● Record set
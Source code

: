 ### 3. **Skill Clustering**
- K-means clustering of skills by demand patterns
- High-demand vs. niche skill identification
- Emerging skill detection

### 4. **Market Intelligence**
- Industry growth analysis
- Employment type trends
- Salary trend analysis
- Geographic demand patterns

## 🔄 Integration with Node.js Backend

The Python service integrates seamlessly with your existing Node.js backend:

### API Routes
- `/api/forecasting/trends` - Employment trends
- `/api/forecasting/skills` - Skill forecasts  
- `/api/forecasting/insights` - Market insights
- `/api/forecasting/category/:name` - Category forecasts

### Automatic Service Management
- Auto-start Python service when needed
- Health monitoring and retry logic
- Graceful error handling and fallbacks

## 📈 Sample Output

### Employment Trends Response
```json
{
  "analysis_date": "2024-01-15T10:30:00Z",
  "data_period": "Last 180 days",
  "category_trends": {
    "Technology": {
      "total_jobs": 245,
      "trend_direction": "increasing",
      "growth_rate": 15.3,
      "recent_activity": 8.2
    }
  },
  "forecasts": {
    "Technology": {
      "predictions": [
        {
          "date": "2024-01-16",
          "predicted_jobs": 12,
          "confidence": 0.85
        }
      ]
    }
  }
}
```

● Aim of the exercise
Please make an exact copy of the entries, down to the last character.

● Task response
Source code

: ### 3. **Skill Clustering**
- K-means clustering of skills by demand patterns
- High-demand vs. niche skill identification
- Emerging skill detection

### 4. **Market Intelligence**
- Industry growth analysis
- Employment type trends
- Salary trend analysis
- Geographic demand patterns

## 🔄 Integration with Node.js Backend

The Python service integrates seamlessly with your existing Node.js backend:

### API Routes
- `/api/forecasting/trends` - Employment trends
- `/api/forecasting/skills` - Skill forecasts  
- `/api/forecasting/insights` - Market insights
- `/api/forecasting/category/:name` - Category forecasts

### Automatic Service Management
- Auto-start Python service when needed
- Health monitoring and retry logic
- Graceful error handling and fallbacks

## 📈 Sample Output

### Employment Trends Response
```json
{
  "analysis_date": "2024-01-15T10:30:00Z",
  "data_period": "Last 180 days",
  "category_trends": {
    "Technology": {
      "total_jobs": 245,
      "trend_direction": "increasing",
      "growth_rate": 15.3,
      "recent_activity": 8.2
    }
  },
  "forecasts": {
    "Technology": {
      "predictions": [
        {
          "date": "2024-01-16",
          "predicted_jobs": 12,
          "confidence": 0.85
        }
      ]
    }
  }
}
```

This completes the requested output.